:: Instructions to follow ::
Your answer should be the records below, written out exactly.

[Items from a dataset]
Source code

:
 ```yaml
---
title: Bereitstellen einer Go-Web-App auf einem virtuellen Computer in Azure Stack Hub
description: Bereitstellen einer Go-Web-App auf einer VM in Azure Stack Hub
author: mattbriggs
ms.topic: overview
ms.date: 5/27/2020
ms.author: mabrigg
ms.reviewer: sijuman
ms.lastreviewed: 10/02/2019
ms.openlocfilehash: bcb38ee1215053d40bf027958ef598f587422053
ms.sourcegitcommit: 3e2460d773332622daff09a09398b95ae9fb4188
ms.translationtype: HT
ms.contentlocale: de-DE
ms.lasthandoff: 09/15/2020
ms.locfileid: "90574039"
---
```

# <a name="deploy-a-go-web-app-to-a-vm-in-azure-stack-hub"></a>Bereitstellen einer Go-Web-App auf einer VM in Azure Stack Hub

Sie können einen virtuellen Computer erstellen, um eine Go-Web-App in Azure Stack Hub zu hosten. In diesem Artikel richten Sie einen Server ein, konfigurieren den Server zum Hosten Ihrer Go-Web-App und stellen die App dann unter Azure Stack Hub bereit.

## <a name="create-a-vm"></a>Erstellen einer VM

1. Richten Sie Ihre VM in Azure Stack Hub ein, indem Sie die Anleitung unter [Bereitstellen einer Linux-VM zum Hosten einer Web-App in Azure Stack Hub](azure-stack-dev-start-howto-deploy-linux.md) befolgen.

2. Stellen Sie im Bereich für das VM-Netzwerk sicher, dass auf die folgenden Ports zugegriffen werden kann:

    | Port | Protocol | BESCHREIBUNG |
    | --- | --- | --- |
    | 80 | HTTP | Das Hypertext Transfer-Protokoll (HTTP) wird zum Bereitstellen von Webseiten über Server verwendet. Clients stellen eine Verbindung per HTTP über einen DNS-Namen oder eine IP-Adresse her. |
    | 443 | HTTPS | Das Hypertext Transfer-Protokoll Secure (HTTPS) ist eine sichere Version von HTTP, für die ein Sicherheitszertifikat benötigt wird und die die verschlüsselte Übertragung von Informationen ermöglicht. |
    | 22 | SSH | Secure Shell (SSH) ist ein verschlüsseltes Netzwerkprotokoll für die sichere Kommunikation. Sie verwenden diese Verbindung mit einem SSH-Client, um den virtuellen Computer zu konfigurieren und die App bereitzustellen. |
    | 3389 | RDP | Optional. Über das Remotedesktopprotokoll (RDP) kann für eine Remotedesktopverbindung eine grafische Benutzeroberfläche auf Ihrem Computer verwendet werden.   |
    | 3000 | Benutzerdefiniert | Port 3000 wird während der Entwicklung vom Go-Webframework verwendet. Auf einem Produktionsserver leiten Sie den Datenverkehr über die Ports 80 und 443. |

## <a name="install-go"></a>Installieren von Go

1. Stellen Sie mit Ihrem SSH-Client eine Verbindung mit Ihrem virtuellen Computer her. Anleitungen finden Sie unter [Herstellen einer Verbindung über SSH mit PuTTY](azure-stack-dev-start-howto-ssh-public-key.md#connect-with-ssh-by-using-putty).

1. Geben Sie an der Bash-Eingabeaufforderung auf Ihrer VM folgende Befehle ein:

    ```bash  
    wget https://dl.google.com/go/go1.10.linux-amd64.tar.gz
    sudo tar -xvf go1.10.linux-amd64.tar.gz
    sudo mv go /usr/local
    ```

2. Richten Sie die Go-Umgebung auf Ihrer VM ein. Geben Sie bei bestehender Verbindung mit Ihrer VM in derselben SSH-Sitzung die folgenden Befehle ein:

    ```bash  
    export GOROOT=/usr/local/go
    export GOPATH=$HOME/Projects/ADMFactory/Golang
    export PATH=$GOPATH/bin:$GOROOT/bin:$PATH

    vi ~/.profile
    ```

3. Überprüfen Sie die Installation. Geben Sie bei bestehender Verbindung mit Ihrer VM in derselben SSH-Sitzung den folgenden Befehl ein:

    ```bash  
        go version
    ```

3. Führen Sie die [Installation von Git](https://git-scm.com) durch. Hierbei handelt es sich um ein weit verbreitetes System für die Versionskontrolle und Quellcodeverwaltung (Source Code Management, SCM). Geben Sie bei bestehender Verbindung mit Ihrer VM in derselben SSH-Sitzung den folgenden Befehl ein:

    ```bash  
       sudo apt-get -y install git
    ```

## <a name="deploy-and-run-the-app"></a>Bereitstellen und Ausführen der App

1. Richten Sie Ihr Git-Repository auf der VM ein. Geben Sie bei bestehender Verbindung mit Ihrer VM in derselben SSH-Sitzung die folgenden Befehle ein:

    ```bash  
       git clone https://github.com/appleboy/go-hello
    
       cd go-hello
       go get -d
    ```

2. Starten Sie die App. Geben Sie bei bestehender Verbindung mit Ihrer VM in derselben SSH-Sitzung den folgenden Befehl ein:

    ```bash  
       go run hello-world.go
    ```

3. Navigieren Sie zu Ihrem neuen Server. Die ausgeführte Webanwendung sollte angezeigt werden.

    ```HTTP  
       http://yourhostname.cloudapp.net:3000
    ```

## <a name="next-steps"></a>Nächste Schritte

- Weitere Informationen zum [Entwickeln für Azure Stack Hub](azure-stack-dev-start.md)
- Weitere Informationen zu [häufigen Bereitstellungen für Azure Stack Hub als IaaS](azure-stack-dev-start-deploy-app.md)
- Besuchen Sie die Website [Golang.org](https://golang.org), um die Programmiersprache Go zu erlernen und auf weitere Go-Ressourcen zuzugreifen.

:: Written answer ::
Source code

:
 ```yaml
---
title: Bereitstellen einer Go-Web-App auf einem virtuellen Computer in Azure Stack Hub
description: Bereitstellen einer Go-Web-App auf einer VM in Azure Stack Hub
author: mattbriggs
ms.topic: overview
ms.date: 5/27/2020
ms.author: mabrigg
ms.reviewer: sijuman
ms.lastreviewed: 10/02/2019
ms.openlocfilehash: bcb38ee1215053d40bf027958ef598f587422053
ms.sourcegitcommit: 3e2460d773332622daff09a09398b95ae9fb4188
ms.translationtype: HT
ms.contentlocale: de-DE
ms.lasthandoff: 09/15/2020
ms.locfileid: "90574039"
---
```

# <a name="deploy-a-go-web-app-to-a-vm-in-azure-stack-hub"></a>Bereitstellen einer Go-Web-App auf einer VM in Azure Stack Hub

Sie können einen virtuellen Computer erstellen, um eine Go-Web-App in Azure Stack Hub zu hosten. In diesem Artikel richten Sie einen Server ein, konfigurieren den Server zum Hosten Ihrer Go-Web-App und stellen die App dann unter Azure Stack Hub bereit.

## <a name="create-a-vm"></a>Erstellen einer VM

1. Richten Sie Ihre VM in Azure Stack Hub ein, indem Sie die Anleitung unter [Bereitstellen einer Linux-VM zum Hosten einer Web-App in Azure Stack Hub](azure-stack-dev-start-howto-deploy-linux.md) befolgen.

2. Stellen Sie im Bereich für das VM-Netzwerk sicher, dass auf die folgenden Ports zugegriffen werden kann:

    | Port | Protocol | BESCHREIBUNG |
    | --- | --- | --- |
    | 80 | HTTP | Das Hypertext Transfer-Protokoll (HTTP) wird zum Bereitstellen von Webseiten über Server verwendet. Clients stellen eine Verbindung per HTTP über einen DNS-Namen oder eine IP-Adresse her. |
    | 443 | HTTPS | Das Hypertext Transfer-Protokoll Secure (HTTPS) ist eine sichere Version von HTTP, für die ein Sicherheitszertifikat benötigt wird und die die verschlüsselte Übertragung von Informationen ermöglicht. |
    | 22 | SSH | Secure Shell (SSH) ist ein verschlüsseltes Netzwerkprotokoll für die sichere Kommunikation. Sie verwenden diese Verbindung mit einem SSH-Client, um den virtuellen Computer zu konfigurieren und die App bereitzustellen. |
    | 3389 | RDP | Optional. Über das Remotedesktopprotokoll (RDP) kann für eine Remotedesktopverbindung eine grafische Benutzeroberfläche auf Ihrem Computer verwendet werden.   |
    | 3000 | Benutzerdefiniert | Port 3000 wird während der Entwicklung vom Go-Webframework verwendet. Auf einem Produktionsserver leiten Sie den Datenverkehr über die Ports 80 und 443. |

## <a name="install-go"></a>Installieren von Go

1. Stellen Sie mit Ihrem SSH-Client eine Verbindung mit Ihrem virtuellen Computer her. Anleitungen finden Sie unter [Herstellen einer Verbindung über SSH mit PuTTY](azure-stack-dev-start-howto-ssh-public-key.md#connect-with-ssh-by-using-putty).

1. Geben Sie an der Bash-Eingabeaufforderung auf Ihrer VM folgende Befehle ein:

    ```bash  
    wget https://dl.google.com/go/go1.10.linux-amd64.tar.gz
    sudo tar -xvf go1.10.linux-amd64.tar.gz
    sudo mv go /usr/local
    ```

2. Richten Sie die Go-Umgebung auf Ihrer VM ein. Geben Sie bei bestehender Verbindung mit Ihrer VM in derselben SSH-Sitzung die folgenden Befehle ein:

    ```bash  
    export GOROOT=/usr/local/go
    export GOPATH=$HOME/Projects/ADMFactory/Golang
    export PATH=$GOPATH/bin:$GOROOT/bin:$PATH

    vi ~/.profile
    ```

3. Überprüfen Sie die Installation. Geben Sie bei bestehender Verbindung mit Ihrer VM in derselben SSH-Sitzung den folgenden Befehl ein:

    ```bash  
        go version
    ```

3. Führen Sie die [Installation von Git](https://git-scm.com) durch. Hierbei handelt es sich um ein weit verbreitetes System für die Versionskontrolle und Quellcodeverwaltung (Source Code Management, SCM). Geben Sie bei bestehender Verbindung mit Ihrer VM in derselben SSH-Sitzung den folgenden Befehl ein:

    ```bash  
       sudo apt-get -y install git
    ```

## <a name="deploy-and-run-the-app"></a>Bereitstellen und Ausführen der App

1. Richten Sie Ihr Git-Repository auf der VM ein. Geben Sie bei bestehender Verbindung mit Ihrer VM in derselben SSH-Sitzung die folgenden Befehle ein:

    ```bash  
       git clone https://github.com/appleboy/go-hello
    
       cd go-hello
       go get -d
    ```

2. Starten Sie die App. Geben Sie bei bestehender Verbindung mit Ihrer VM in derselben SSH-Sitzung den folgenden Befehl ein:

    ```bash  
       go run hello-world.go
    ```

3. Navigieren Sie zu Ihrem neuen Server. Die ausgeführte Webanwendung sollte angezeigt werden.

    ```HTTP  
       http://yourhostname.cloudapp.net:3000
    ```

## <a name="next-steps"></a>Nächste Schritte

- Weitere Informationen zum [Entwickeln für Azure Stack Hub](azure-stack-dev-start.md)
- Weitere Informationen zu [häufigen Bereitstellungen für Azure Stack Hub als IaaS](azure-stack-dev-start-deploy-app.md)
- Besuchen Sie die Website [Golang.org](https://golang.org), um die Programmiersprache Go zu erlernen und auf weitere Go-Ressourcen zuzugreifen.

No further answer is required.